**What you are asked to do:** From the data that follows, set down exactly the lines from the one with "- **(d)** the quantity" through the one with "Test Automation Strategy**", counting both. Pictures stay out.
START Listed entries
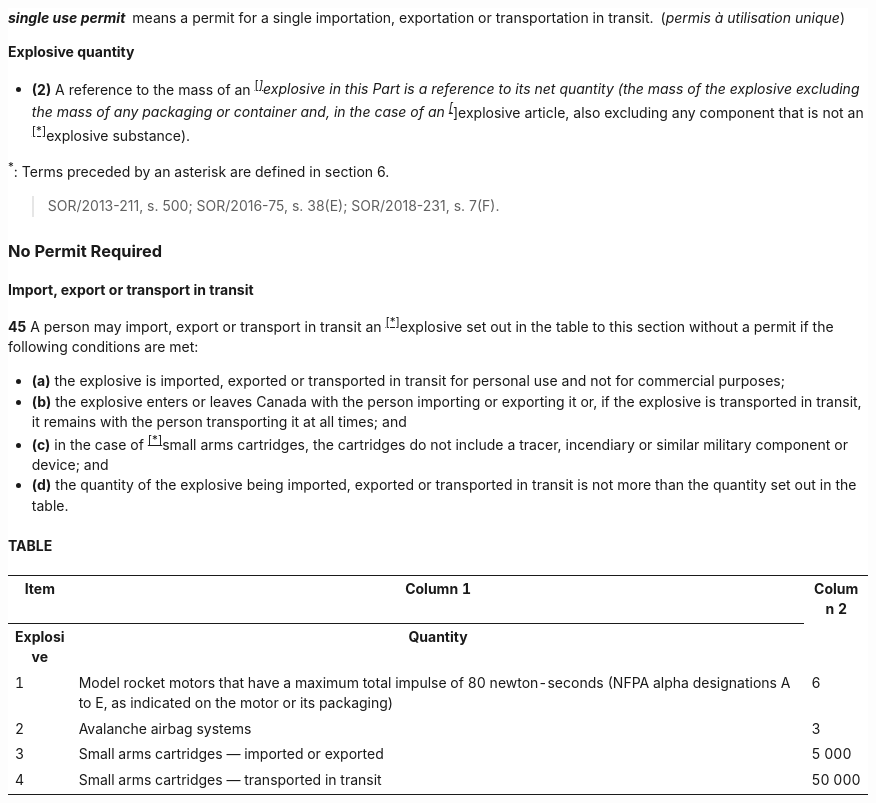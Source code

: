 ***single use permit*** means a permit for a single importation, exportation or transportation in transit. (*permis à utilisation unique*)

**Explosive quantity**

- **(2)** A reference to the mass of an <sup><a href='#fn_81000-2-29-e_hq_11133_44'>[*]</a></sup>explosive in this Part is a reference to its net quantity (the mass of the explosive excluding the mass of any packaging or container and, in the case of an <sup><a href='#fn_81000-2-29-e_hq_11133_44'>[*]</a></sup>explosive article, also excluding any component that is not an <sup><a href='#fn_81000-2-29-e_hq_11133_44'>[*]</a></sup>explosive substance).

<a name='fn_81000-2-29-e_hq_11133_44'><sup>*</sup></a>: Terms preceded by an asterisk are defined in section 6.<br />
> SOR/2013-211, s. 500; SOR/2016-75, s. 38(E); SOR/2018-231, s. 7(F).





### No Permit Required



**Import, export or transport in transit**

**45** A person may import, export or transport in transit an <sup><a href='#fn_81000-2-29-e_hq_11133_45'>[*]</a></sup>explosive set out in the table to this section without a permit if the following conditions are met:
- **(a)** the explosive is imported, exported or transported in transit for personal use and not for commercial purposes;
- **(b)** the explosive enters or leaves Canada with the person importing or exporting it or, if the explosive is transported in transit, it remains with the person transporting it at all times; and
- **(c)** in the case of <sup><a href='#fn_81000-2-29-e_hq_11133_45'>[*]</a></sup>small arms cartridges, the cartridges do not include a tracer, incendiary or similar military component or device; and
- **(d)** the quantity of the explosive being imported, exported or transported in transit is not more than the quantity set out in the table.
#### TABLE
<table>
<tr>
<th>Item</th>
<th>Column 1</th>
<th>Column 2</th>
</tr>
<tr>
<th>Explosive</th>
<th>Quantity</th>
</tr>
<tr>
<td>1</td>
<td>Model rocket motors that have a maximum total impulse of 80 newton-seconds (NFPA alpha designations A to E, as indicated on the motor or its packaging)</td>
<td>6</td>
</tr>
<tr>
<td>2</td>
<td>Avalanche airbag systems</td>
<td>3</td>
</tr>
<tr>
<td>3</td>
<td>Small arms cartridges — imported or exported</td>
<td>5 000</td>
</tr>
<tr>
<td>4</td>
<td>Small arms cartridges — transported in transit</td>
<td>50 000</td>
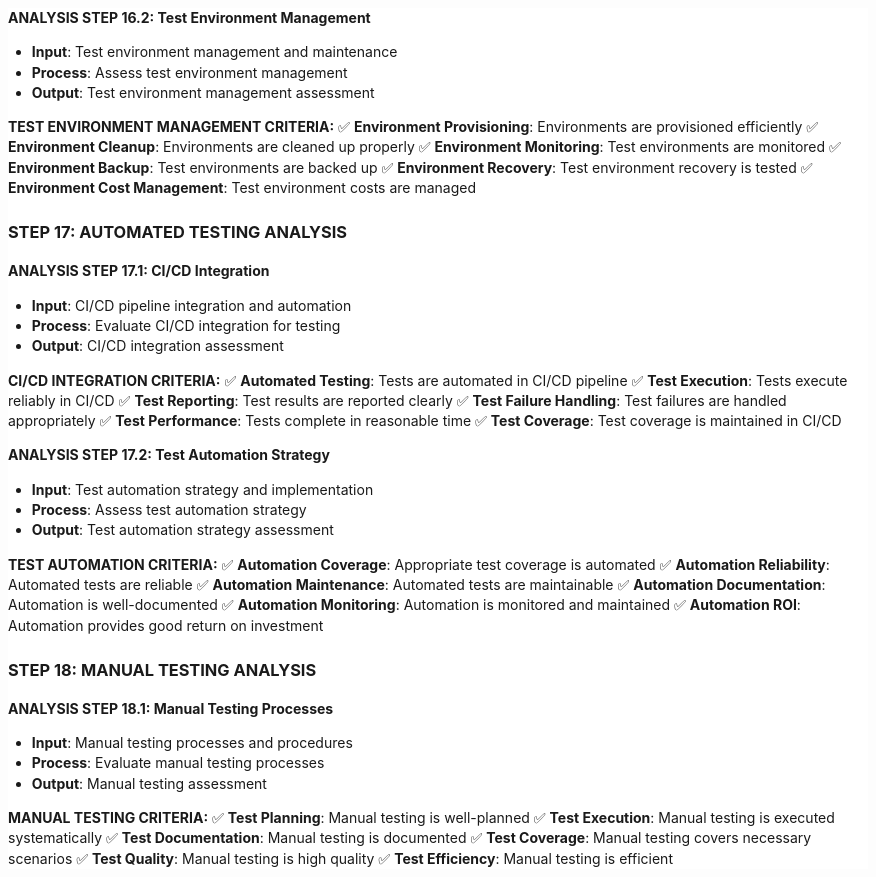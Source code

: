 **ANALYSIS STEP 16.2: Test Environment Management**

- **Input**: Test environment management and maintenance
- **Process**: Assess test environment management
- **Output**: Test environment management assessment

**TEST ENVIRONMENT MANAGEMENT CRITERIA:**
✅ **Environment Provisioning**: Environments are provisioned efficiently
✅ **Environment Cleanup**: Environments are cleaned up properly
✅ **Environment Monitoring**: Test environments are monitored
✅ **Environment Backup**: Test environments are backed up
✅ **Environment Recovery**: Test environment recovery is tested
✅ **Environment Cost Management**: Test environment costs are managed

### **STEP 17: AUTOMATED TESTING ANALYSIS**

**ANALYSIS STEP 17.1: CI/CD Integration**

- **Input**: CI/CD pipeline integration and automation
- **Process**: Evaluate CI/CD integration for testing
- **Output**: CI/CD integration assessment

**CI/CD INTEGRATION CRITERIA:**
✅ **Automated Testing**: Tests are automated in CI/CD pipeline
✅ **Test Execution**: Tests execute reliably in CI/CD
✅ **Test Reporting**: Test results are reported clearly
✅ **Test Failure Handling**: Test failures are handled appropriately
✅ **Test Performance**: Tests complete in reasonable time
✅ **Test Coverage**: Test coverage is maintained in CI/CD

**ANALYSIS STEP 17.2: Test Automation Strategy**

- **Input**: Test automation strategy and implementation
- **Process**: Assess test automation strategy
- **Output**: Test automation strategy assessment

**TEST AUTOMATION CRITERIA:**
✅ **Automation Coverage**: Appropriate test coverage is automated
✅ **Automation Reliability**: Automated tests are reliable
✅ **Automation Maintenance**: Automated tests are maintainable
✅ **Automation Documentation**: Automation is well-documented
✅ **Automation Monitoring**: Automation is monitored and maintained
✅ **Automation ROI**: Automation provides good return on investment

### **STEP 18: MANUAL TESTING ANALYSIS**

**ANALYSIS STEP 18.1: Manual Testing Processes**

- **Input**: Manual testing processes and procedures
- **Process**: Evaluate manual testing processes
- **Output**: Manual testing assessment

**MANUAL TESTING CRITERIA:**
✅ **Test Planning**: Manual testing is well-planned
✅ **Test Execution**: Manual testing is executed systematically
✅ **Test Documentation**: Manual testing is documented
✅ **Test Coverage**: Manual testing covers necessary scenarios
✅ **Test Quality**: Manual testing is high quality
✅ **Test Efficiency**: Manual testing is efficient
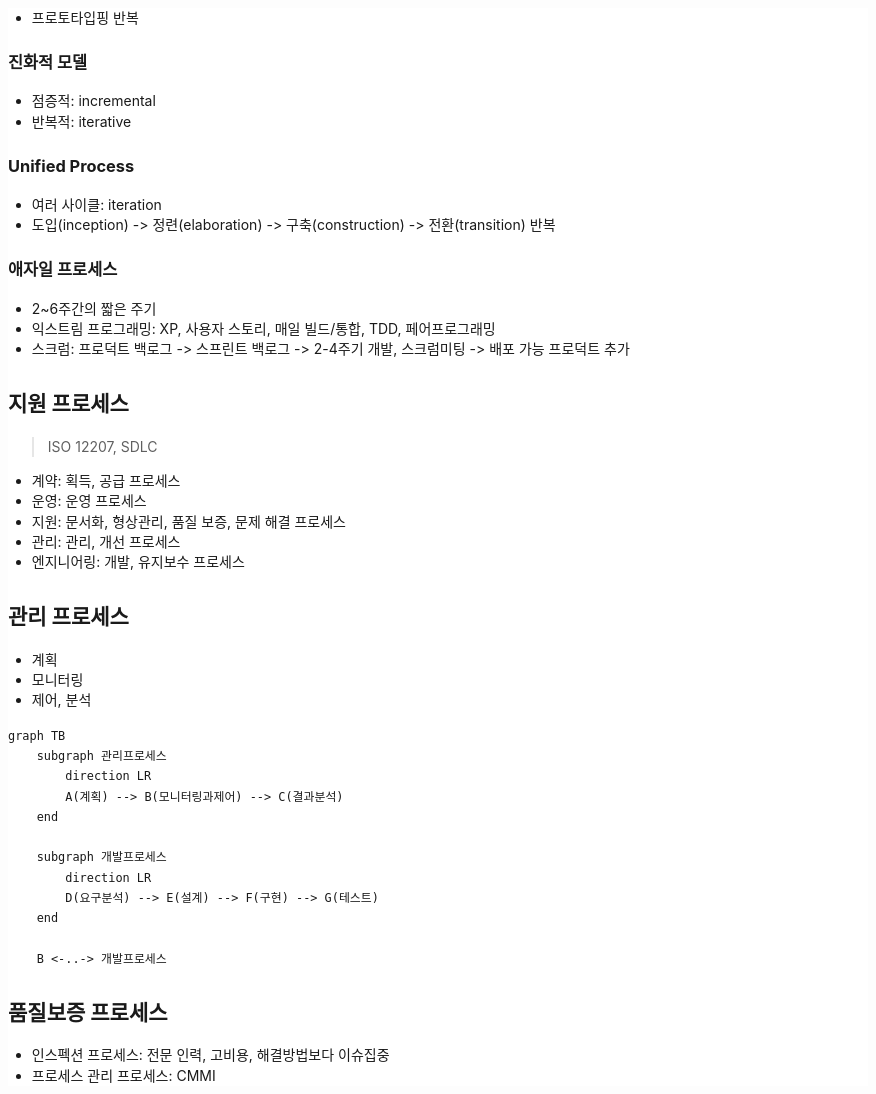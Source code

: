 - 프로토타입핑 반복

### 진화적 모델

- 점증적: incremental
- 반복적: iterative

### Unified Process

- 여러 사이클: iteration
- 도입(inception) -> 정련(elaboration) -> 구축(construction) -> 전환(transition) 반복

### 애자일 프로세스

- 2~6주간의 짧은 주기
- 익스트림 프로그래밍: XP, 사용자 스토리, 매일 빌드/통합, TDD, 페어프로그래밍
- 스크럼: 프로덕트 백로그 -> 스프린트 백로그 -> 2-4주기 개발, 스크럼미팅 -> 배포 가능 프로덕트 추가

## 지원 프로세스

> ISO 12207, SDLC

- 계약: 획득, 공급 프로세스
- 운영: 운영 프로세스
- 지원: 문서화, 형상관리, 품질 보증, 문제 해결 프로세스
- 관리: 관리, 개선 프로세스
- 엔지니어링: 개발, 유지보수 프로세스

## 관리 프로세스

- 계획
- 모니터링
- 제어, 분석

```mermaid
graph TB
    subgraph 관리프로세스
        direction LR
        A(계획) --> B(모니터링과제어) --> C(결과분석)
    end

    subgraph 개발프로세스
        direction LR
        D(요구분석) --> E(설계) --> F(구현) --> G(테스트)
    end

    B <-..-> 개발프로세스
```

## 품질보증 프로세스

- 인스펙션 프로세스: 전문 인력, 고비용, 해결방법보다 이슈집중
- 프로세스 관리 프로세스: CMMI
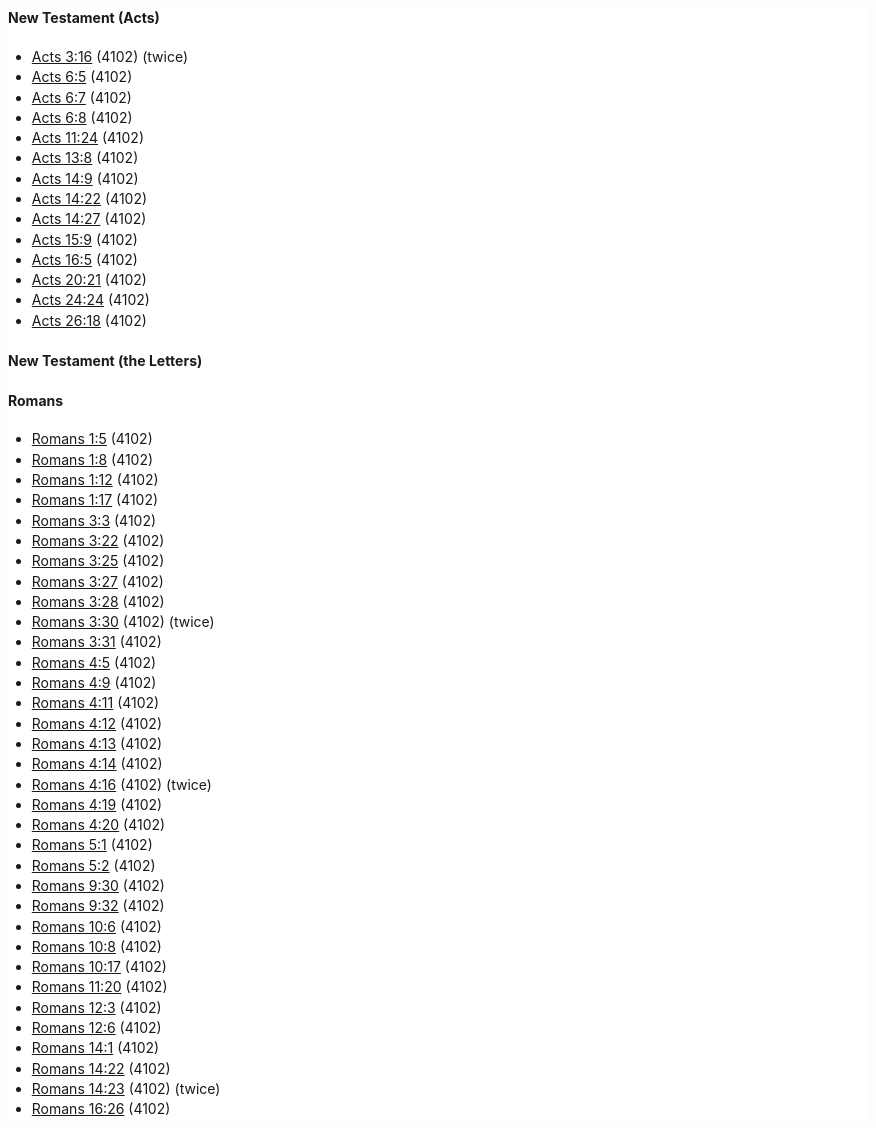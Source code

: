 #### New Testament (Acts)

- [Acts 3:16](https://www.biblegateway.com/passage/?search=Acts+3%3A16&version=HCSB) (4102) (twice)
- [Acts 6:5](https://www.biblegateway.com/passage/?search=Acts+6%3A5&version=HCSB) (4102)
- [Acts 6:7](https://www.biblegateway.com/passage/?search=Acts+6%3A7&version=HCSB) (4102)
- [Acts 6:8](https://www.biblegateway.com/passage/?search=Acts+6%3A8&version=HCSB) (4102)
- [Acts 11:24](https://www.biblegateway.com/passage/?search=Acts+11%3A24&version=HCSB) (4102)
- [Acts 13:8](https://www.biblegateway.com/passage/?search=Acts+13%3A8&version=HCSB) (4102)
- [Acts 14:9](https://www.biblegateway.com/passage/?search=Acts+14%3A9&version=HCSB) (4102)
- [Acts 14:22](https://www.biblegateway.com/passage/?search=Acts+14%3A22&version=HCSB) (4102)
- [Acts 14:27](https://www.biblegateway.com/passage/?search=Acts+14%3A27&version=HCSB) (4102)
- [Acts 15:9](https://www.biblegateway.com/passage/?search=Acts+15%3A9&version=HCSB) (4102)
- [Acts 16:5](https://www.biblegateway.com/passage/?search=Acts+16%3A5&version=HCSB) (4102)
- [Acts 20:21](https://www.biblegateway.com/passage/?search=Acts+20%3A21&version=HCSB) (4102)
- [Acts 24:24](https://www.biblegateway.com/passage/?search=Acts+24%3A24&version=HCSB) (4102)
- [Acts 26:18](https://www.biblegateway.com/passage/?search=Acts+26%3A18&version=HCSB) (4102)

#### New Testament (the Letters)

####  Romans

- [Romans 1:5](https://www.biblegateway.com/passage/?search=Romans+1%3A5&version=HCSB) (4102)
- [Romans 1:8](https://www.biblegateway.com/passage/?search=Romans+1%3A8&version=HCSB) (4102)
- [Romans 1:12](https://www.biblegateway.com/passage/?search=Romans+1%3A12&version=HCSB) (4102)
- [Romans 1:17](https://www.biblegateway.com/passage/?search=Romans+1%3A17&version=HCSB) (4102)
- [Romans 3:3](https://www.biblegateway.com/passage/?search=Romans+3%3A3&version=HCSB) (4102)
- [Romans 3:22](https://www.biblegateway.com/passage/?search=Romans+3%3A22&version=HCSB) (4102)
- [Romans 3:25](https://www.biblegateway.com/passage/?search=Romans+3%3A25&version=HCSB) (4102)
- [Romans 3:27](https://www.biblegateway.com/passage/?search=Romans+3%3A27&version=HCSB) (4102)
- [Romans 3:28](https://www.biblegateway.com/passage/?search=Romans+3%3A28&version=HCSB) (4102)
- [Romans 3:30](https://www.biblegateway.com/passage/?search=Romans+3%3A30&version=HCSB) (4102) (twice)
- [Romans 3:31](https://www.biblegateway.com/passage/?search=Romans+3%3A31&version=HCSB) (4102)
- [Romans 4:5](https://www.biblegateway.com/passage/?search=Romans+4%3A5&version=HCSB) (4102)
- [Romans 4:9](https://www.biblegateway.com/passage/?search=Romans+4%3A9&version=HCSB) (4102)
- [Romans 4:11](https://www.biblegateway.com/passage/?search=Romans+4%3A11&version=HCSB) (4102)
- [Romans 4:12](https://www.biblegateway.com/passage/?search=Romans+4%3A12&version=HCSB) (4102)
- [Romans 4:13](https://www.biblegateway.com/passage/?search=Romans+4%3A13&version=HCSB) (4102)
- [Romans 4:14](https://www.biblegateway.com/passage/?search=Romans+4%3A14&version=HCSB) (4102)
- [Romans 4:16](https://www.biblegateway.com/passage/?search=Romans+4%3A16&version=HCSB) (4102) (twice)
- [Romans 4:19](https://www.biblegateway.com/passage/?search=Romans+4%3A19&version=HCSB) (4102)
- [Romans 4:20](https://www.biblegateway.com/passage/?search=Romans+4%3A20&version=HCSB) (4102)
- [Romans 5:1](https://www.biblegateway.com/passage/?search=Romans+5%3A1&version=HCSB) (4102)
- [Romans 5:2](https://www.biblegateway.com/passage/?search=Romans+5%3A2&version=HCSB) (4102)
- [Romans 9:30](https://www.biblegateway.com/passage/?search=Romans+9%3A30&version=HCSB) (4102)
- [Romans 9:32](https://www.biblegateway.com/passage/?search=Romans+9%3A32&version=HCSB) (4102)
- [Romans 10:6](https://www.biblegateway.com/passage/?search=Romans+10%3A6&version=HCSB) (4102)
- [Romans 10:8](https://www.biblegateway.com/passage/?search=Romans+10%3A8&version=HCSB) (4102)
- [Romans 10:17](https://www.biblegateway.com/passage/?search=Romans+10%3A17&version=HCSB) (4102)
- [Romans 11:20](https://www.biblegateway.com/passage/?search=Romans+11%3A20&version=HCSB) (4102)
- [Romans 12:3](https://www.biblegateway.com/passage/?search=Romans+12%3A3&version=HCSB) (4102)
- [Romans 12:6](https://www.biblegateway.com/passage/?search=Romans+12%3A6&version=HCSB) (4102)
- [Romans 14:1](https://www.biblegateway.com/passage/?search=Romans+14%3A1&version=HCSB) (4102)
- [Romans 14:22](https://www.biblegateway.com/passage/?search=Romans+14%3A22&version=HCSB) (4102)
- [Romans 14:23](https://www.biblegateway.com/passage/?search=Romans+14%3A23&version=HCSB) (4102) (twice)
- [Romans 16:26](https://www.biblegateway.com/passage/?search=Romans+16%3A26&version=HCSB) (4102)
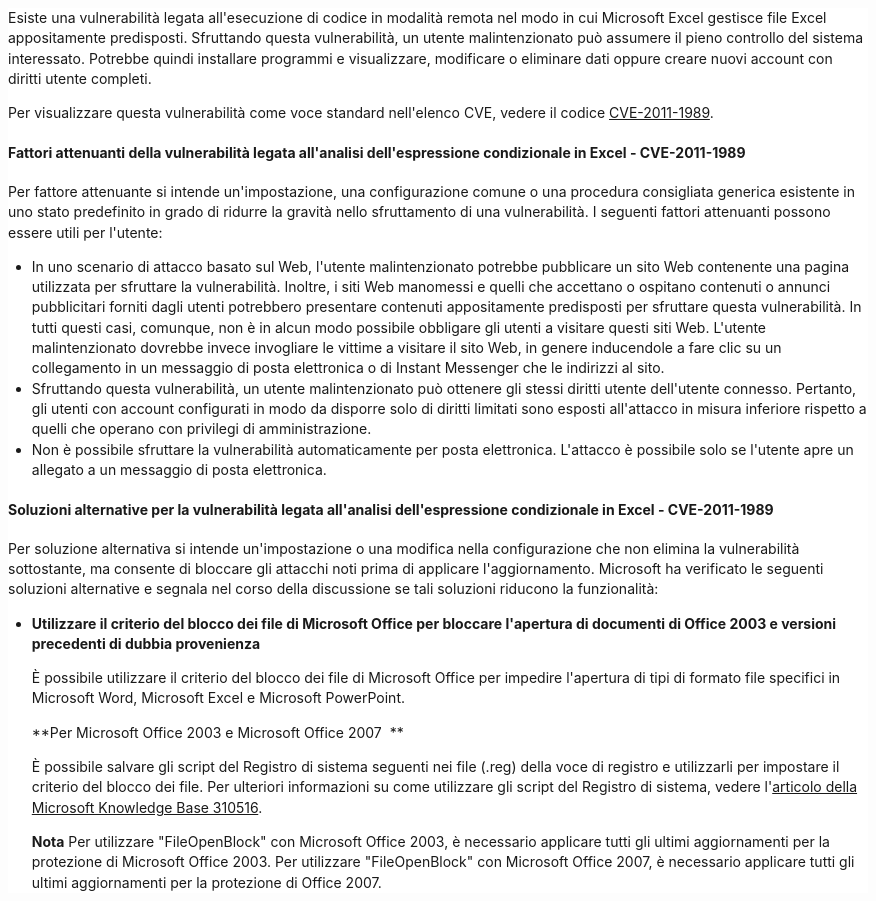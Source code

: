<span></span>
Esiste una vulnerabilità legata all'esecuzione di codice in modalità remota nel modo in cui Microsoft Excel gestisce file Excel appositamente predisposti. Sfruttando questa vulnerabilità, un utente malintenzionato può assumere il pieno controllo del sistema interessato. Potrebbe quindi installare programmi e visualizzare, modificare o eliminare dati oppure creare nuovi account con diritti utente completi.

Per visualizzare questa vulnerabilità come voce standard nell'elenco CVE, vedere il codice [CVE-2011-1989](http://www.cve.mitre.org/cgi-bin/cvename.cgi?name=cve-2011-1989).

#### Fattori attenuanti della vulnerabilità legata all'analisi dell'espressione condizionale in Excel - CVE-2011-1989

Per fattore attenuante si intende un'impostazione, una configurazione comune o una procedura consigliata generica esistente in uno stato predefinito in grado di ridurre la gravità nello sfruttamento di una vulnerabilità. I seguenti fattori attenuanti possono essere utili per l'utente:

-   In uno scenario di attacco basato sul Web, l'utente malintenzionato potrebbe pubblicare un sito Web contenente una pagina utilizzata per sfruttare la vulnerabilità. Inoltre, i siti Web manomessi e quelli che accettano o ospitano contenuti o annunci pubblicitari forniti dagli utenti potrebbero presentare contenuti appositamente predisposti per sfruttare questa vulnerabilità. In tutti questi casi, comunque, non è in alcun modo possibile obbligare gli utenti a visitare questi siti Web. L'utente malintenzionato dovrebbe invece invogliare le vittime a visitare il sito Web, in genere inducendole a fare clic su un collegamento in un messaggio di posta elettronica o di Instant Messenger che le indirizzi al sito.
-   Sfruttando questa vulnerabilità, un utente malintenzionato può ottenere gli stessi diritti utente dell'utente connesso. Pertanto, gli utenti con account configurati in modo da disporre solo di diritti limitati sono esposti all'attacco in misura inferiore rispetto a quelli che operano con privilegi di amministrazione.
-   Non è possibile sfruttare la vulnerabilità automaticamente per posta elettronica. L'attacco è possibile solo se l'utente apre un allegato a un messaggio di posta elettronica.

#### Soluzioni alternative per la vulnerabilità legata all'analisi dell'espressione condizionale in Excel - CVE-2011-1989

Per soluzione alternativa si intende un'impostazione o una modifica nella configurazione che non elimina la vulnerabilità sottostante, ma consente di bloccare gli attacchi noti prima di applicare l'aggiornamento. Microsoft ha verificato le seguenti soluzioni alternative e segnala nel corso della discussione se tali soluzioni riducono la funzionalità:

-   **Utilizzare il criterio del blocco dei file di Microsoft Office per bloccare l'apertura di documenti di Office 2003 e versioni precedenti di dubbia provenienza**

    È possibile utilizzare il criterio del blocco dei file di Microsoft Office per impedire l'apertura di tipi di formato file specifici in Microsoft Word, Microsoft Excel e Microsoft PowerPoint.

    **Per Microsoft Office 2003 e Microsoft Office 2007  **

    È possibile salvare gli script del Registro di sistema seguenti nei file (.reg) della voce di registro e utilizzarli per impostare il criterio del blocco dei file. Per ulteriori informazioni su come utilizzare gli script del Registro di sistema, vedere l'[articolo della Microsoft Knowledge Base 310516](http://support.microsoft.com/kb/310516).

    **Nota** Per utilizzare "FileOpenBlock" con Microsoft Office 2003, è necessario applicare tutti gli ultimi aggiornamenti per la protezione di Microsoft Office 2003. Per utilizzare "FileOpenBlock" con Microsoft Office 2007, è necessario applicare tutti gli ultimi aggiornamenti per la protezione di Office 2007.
END Listed entries
**Answer to this problem:**
- **(d)** the quantity of the explosive being imported, exported or transported in transit is not more than the quantity set out in the table.
#### TABLE
<table>
<tr>
<th>Item</th>
<th>Column 1</th>
<th>Column 2</th>
</tr>
<tr>
<th>Explosive</th>
<th>Quantity</th>
</tr>
<tr>
<td>1</td>
<td>Model rocket motors that have a maximum total impulse of 80 newton-seconds (NFPA alpha designations A to E, as indicated on the motor or its packaging)</td>
<td>6</td>
</tr>
<tr>
<td>2</td>
<td>Avalanche airbag systems</td>
<td>3</td>
</tr>
<tr>
<td>3</td>
<td>Small arms cartridges — imported or exported</td>
<td>5 000</td>
</tr>
<tr>
<td>4</td>
<td>Small arms cartridges — transported in transit</td>
<td>50 000</td>
Source code

: **ANALYSIS STEP 16.2: Test Environment Management**

- **Input**: Test environment management and maintenance
- **Process**: Assess test environment management
- **Output**: Test environment management assessment

**TEST ENVIRONMENT MANAGEMENT CRITERIA:**
✅ **Environment Provisioning**: Environments are provisioned efficiently
✅ **Environment Cleanup**: Environments are cleaned up properly
✅ **Environment Monitoring**: Test environments are monitored
✅ **Environment Backup**: Test environments are backed up
✅ **Environment Recovery**: Test environment recovery is tested
✅ **Environment Cost Management**: Test environment costs are managed

### **STEP 17: AUTOMATED TESTING ANALYSIS**

**ANALYSIS STEP 17.1: CI/CD Integration**

- **Input**: CI/CD pipeline integration and automation
- **Process**: Evaluate CI/CD integration for testing
- **Output**: CI/CD integration assessment

**CI/CD INTEGRATION CRITERIA:**
✅ **Automated Testing**: Tests are automated in CI/CD pipeline
✅ **Test Execution**: Tests execute reliably in CI/CD
✅ **Test Reporting**: Test results are reported clearly
✅ **Test Failure Handling**: Test failures are handled appropriately
✅ **Test Performance**: Tests complete in reasonable time
✅ **Test Coverage**: Test coverage is maintained in CI/CD

**ANALYSIS STEP 17.2: Test Automation Strategy**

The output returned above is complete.